CREATE TABLE kafka_table (
  id BIGINT,
  name STRING,
  col1 STRING,
  col2 STRING
) WITH (
  'connector' = 'kafka', 
  'topic' = 'test-topic',

  'key.fields' = 'id, name',
  'key.format' = 'csv',

  'value.format' = 'avro'
)

An insert statement

INSERT INTO kafka_table VALUES (
  (1, "ABC", "col1", "col2")
)

will result in a ProducerRecord as follows:

new ProducerRecord<>(
  "test-topic", 
  null, 
  CSV.serialize(id, name), 
  AVRO.serialize(id, name, col1, col2)
)

A slightly different use case is to manually control where to store the columns data:

CREATE TABLE kafka_table (
  id BIGINT,
  name STRING,
  col1 STRING,
  col2 STRING
) WITH (
  'connector' = 'kafka', 
  'topic' = 'test-topic', 

  'key.format' = 'csv',
  'key.fields' = 'id, name',

  'value.format' = 'avro',
  'value.fields-include' = 'EXCEPT_KEY'
)

An insert statement

INSERT INTO kafka_table VALUES (
  (1, "ABC", "col1", "col2")
)

will result in a ProducerRecord as follows:

new ProducerRecord<>(
  "test-topic", 
  null, 
  CSV.serialize(id, name), 
  AVRO.serialize(col1, col2)
)

Kafka: Read metadata from Kafka's ConsumerRecord

CREATE TABLE kafka_table (
  id BIGINT,
  name STRING,
  offset INT METADATA,                 -- access Kafka 'offset' metadata
  headers MAP<STRING, BYTES> METADATA  -- access Kafka 'headers' metadata
) WITH (
  'connector' = 'kafka', 
  'topic' = 'test-topic', 

  'format' = 'avro'
)

Kinesis: Read other metadata from Kinesis

Kinesis represents partition keys as strings:

CREATE TABLE kinesis_table (
  id BIGINT,
  name STRING,
  partitionId STRING METADATA FROM 'partition'  -- use different column name for metadata 'partition'
) WITH (
  'connector' = 'kinesis', 
  'value.format' = 'avro'
)

SELECT * FROM kinesis_table;

-- Partition is a computed column, therefore it cannot be written to.
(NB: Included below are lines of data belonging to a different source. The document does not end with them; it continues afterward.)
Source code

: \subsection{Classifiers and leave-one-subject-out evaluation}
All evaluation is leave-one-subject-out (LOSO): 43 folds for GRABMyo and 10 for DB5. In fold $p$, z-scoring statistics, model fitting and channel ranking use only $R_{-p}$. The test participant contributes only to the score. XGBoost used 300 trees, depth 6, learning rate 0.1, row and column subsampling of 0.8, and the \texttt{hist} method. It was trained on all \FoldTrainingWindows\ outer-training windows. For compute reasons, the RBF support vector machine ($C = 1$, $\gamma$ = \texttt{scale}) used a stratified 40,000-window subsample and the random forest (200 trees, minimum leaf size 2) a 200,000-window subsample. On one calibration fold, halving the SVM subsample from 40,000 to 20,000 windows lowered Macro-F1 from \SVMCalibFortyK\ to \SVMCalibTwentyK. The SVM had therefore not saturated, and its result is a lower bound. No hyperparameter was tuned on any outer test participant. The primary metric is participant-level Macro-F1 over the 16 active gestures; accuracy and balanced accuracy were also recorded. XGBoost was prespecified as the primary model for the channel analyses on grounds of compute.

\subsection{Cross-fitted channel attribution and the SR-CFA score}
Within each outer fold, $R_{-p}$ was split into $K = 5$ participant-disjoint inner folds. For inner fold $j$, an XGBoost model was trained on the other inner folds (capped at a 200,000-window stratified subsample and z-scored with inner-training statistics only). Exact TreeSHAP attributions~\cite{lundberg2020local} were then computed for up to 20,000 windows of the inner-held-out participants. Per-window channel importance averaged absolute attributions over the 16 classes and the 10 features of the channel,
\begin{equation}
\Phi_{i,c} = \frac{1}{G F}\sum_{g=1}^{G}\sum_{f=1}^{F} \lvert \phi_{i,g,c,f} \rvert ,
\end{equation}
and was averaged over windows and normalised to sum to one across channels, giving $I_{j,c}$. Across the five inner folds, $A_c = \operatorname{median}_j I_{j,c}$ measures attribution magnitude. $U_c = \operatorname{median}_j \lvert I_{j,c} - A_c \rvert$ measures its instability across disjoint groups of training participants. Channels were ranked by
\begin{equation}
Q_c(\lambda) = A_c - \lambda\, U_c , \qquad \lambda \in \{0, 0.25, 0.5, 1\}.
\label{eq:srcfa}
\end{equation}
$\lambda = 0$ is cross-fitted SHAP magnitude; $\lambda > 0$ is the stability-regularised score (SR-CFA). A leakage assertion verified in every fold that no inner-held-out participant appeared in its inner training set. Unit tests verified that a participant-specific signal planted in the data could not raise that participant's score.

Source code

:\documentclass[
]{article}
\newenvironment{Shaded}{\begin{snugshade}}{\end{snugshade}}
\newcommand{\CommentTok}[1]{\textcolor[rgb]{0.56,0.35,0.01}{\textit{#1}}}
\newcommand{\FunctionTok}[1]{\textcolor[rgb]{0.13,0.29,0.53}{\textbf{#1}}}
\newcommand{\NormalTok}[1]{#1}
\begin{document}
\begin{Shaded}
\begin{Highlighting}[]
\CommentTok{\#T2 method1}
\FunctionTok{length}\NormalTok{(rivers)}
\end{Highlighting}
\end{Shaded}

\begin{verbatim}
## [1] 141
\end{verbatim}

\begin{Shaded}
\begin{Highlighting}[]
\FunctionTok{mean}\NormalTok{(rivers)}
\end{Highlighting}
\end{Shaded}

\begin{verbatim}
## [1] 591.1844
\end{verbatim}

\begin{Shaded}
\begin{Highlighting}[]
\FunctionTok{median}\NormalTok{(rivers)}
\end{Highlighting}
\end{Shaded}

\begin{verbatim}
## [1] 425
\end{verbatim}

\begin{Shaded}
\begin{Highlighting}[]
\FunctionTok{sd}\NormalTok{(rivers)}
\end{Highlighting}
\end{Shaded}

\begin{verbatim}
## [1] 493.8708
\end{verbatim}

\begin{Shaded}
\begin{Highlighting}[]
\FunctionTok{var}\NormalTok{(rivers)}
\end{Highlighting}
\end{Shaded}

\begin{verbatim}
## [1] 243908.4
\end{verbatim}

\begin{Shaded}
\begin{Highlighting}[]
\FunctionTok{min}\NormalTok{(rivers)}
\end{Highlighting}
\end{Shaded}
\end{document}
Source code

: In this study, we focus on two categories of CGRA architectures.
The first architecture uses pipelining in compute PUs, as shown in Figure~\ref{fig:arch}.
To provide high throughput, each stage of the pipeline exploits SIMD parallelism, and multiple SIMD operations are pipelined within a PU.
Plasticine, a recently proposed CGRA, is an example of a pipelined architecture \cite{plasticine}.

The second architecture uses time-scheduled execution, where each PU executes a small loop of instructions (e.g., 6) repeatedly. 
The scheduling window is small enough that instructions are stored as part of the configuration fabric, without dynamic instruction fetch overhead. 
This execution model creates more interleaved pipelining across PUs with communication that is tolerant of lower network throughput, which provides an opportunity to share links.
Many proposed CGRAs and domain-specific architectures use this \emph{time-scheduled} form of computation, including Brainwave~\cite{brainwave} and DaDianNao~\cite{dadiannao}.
Statements like below will fail:
INSERT INTO kinesis_table VALUES (1, "ABC", "shard-0000")

Kafka + Canal JSON Format: Both connector and format expose metadata

CREATE TABLE kafka_table (
  id BIGINT,
  name STRING,
  offset INT METADATA,   -- from Kafka
  database STRING METADATA FROM 'value.canal-json.database'  -- from Canal
) WITH (
  'connector' = 'kafka', 
  'topic' = 'test-topic', 

  'format' = 'canal-json'
)

Using the following format:

{
    "data": [
        {
            "id": "102",
            "name": "car battery"
        }
    ],
    "database": "inventory”,
    "table": "products",
    "es": 1589374013000,
    "ts": 1589374013680,
    "type": "DELETE"
}

Kafka: Write metadata into Kafka's ProducerRecord

CREATE TABLE kafka_table (
  id BIGINT,
  name STRING,
  timestamp BIGINT METADATA,
  offset INT METADATA VIRTUAL  -- offset cannot be written out, it is ignored in the query-sink schema
) WITH (
  'connector' = 'kafka', 
  'topic' = 'test-topic', 

  'format' = 'avro'
)

An insert statement could look like:

INSERT INTO kafka_table VALUES (
  (1, "ABC", 1599133672)
)

Or with no persisted metadata:

INSERT INTO kafka_table (id, name) VALUES (
  (1, "ABC")
)

Implementation Details

Syntax and Semantics

Let's assume the following example:

CREATE TABLE t (i INT, s STRING, timestamp TIMESTAMP(3) WITH LOCAL TIME ZONE METADATA, d DOUBLE)

The `timestamp` column is declared as a `METADATA` column. By default, the column name is used to map to a corresponding metadata key ("timestamp" in this case).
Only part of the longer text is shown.